Starting with the first line of the data below, copy each line up to and including the one containing "to find me</h3>". Pictures stay out.

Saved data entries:

____

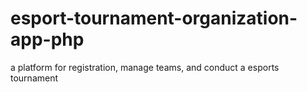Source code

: # esport-tournament-organization-app-php
 a platform for registration, manage teams, and conduct a esports  tournament 
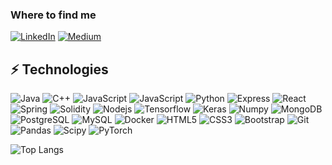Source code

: <h3>Where to find me</h3>
<p><a href="https://www.linkedin.com/in/mohsenamjadi/" target="_blank"><img alt="LinkedIn" src="https://img.shields.io/badge/linkedin-%230077B5.svg?&style=for-the-badge&logo=linkedin&logoColor=white" /></a> <a href="https://medium.com/@mohsenamjad" target="_blank"><img alt="Medium" src="https://img.shields.io/badge/medium-%2312100E.svg?&style=for-the-badge&logo=medium&logoColor=white" /></a>
</p>


## ⚡ Technologies

![Java](https://img.shields.io/badge/-java-E34A86?style=flat-square&logo=java)
![C++](https://img.shields.io/badge/-C++-00599C?style=flat-square&logo=c)
![JavaScript](https://img.shields.io/badge/-JavaScript-black?style=flat-square&logo=javascript)
![JavaScript](https://img.shields.io/badge/-Typescript-00599C?style=flat-square&logo=typescript)
![Python](https://img.shields.io/badge/-Python-black?style=flat-square&logo=Python)
![Express](https://img.shields.io/badge/-Express-black?style=flat-square&logo=express)
![React](https://img.shields.io/badge/-React-black?style=flat-square&logo=react)
![Spring](https://img.shields.io/badge/-Spring-E3F7BE?style=flat-square&logo=spring)
![Solidity](https://img.shields.io/badge/-Solidity-black?style=flat-square&logo=solidity)
![Nodejs](https://img.shields.io/badge/-Nodejs-black?style=flat-square&logo=Node.js)
![Tensorflow](https://img.shields.io/badge/-Tensorflow-D3B5AC?style=flat-square&logo=tensorflow)
![Keras](https://img.shields.io/badge/-Keras-D5310E?style=flat-square&logo=keras)
![Numpy](https://img.shields.io/badge/-Numpy-black?style=flat-square&logo=numpy)
![MongoDB](https://img.shields.io/badge/-MongoDB-black?style=flat-square&logo=mongodb)
![PostgreSQL](https://img.shields.io/badge/-PostgreSQL-336791?style=flat-square&logo=postgresql)
![MySQL](https://img.shields.io/badge/-MySQL-black?style=flat-square&logo=mysql)
![Docker](https://img.shields.io/badge/-Docker-black?style=flat-square&logo=docker)
![HTML5](https://img.shields.io/badge/-HTML5-E34F26?style=flat-square&logo=html5&logoColor=white)
![CSS3](https://img.shields.io/badge/-CSS3-1572B6?style=flat-square&logo=css3)
![Bootstrap](https://img.shields.io/badge/-Bootstrap-563D7C?style=flat-square&logo=bootstrap)
![Git](https://img.shields.io/badge/-Git-black?style=flat-square&logo=git)
![Pandas](https://img.shields.io/badge/-Pandas-F4B6F6?style=flat-square&logo=pandas)
![Scipy](https://img.shields.io/badge/-Scipy-C6FAE3?style=flat-square&logo=scipy)
![PyTorch](https://img.shields.io/badge/-PyTorch-FEE2BF?style=flat-square&logo=PyTorch)


![Top Langs](https://github-readme-stats.vercel.app/api/top-langs/?username=mohsenamjadi&layout=compact&langs_count=12&hide=HTML&theme=cobalt)
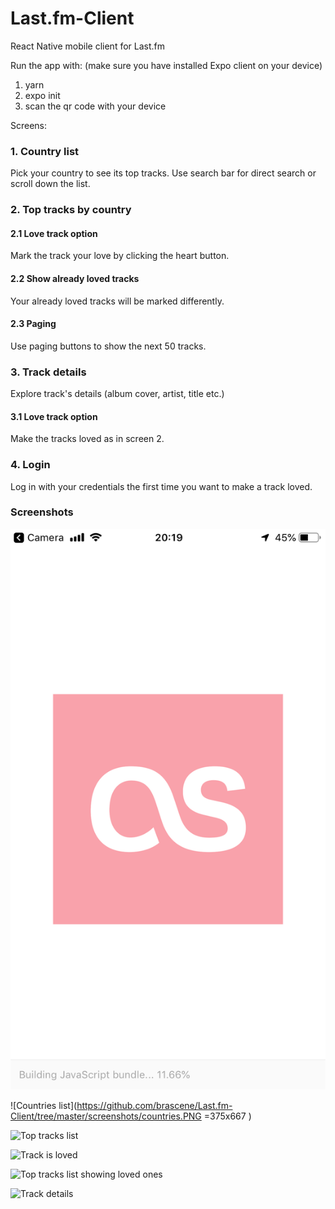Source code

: # Last.fm-Client

React Native mobile client for Last.fm

Run the app with: (make sure you have installed Expo client on your device)
1. yarn
2. expo init
3. scan the qr code with your device

Screens:
### 1. Country list 
Pick your country to see its top tracks. Use search bar for direct search or scroll down the list.
### 2. Top tracks by country
  #### 2.1 Love track option
  Mark the track your love by clicking the heart button.
  #### 2.2 Show already loved tracks
  Your already loved tracks will be marked differently.
  #### 2.3 Paging
  Use paging buttons to show the next 50 tracks.
### 3. Track details
Explore track's details (album cover, artist, title etc.)
  #### 3.1 Love track option
  Make the tracks loved as in screen 2.
### 4. Login
Log in with your credentials the first time you want to make a track loved.

### Screenshots

![Splash screen](/screenshots/splash.PNG)

![Countries list](https://github.com/brascene/Last.fm-Client/tree/master/screenshots/countries.PNG =375x667 )

![Top tracks list
](/screenshots/topTracks.PNG)

![Track is loved
](/screenshots/trackLoved.PNG)

![Top tracks list showing loved ones
](/screenshots/topTracksWithLoved.PNG)

![Track details
](/screenshots/trackDetails.PNG)
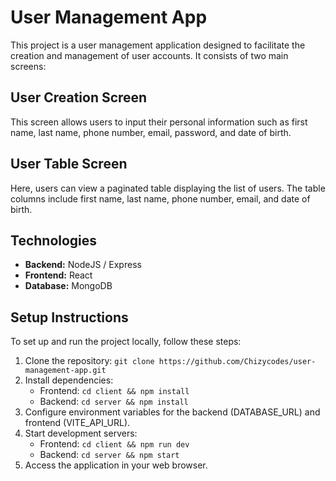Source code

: # User Management App

This project is a user management application designed to facilitate the creation and management of user accounts. It consists of two main screens:

## User Creation Screen

This screen allows users to input their personal information such as first name, last name, phone number, email, password, and date of birth.

## User Table Screen

Here, users can view a paginated table displaying the list of users. The table columns include first name, last name, phone number, email, and date of birth.

## Technologies

- **Backend:** NodeJS / Express
- **Frontend:** React
- **Database:** MongoDB

## Setup Instructions

To set up and run the project locally, follow these steps:

1. Clone the repository: `git clone https://github.com/Chizycodes/user-management-app.git`
2. Install dependencies:
   - Frontend: `cd client && npm install`
   - Backend: `cd server && npm install`
3. Configure environment variables for the backend (DATABASE_URL) and frontend (VITE_API_URL).
4. Start development servers:
   - Frontend: `cd client && npm run dev`
   - Backend: `cd server && npm start`
5. Access the application in your web browser.

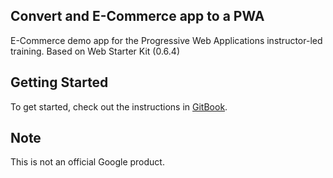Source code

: ## Convert and E-Commerce app to a PWA

E-Commerce demo app for the Progressive Web Applications instructor-led
training. Based on Web Starter Kit (0.6.4)

## Getting Started

To get started, check out the instructions in
[GitBook](https://google-developer-training.gitbooks.io/progressive-web-apps-ilt-codelabs/content/docs/e-commerce-lab-1-create-a-service-worker.html).

## Note

This is not an official Google product.

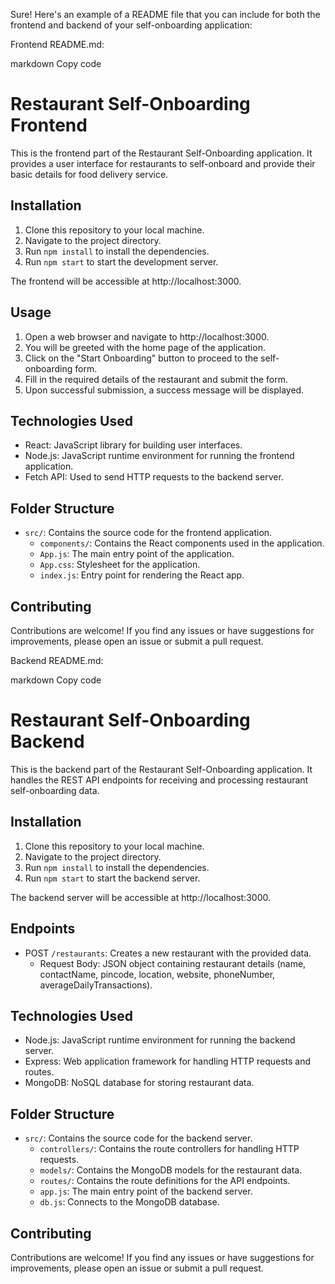 
Sure! Here's an example of a README file that you can include for both the frontend and backend of your self-onboarding application:

Frontend README.md:

markdown
Copy code
# Restaurant Self-Onboarding Frontend

This is the frontend part of the Restaurant Self-Onboarding application. It provides a user interface for restaurants to self-onboard and provide their basic details for food delivery service.

## Installation

1. Clone this repository to your local machine.
2. Navigate to the project directory.
3. Run `npm install` to install the dependencies.
4. Run `npm start` to start the development server.

The frontend will be accessible at http://localhost:3000.

## Usage

1. Open a web browser and navigate to http://localhost:3000.
2. You will be greeted with the home page of the application.
3. Click on the "Start Onboarding" button to proceed to the self-onboarding form.
4. Fill in the required details of the restaurant and submit the form.
5. Upon successful submission, a success message will be displayed.

## Technologies Used

- React: JavaScript library for building user interfaces.
- Node.js: JavaScript runtime environment for running the frontend application.
- Fetch API: Used to send HTTP requests to the backend server.

## Folder Structure

- `src/`: Contains the source code for the frontend application.
  - `components/`: Contains the React components used in the application.
  - `App.js`: The main entry point of the application.
  - `App.css`: Stylesheet for the application.
  - `index.js`: Entry point for rendering the React app.

## Contributing

Contributions are welcome! If you find any issues or have suggestions for improvements, please open an issue or submit a pull request.

Backend README.md:

markdown
Copy code
# Restaurant Self-Onboarding Backend

This is the backend part of the Restaurant Self-Onboarding application. It handles the REST API endpoints for receiving and processing restaurant self-onboarding data.

## Installation

1. Clone this repository to your local machine.
2. Navigate to the project directory.
3. Run `npm install` to install the dependencies.
4. Run `npm start` to start the backend server.

The backend server will be accessible at http://localhost:3000.

## Endpoints

- POST `/restaurants`: Creates a new restaurant with the provided data.
  - Request Body: JSON object containing restaurant details (name, contactName, pincode, location, website, phoneNumber, averageDailyTransactions).

## Technologies Used

- Node.js: JavaScript runtime environment for running the backend server.
- Express: Web application framework for handling HTTP requests and routes.
- MongoDB: NoSQL database for storing restaurant data.

## Folder Structure

- `src/`: Contains the source code for the backend server.
  - `controllers/`: Contains the route controllers for handling HTTP requests.
  - `models/`: Contains the MongoDB models for the restaurant data.
  - `routes/`: Contains the route definitions for the API endpoints.
  - `app.js`: The main entry point of the backend server.
  - `db.js`: Connects to the MongoDB database.

## Contributing

Contributions are welcome! If you find any issues or have suggestions for improvements, please open an issue or submit a pull request.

____

▶ Problem solution
Source code

: # esport-tournament-organization-app-php
 a platform for registration, manage teams, and conduct a esports  tournament 
Source code

: <h3>Where to find me</h3>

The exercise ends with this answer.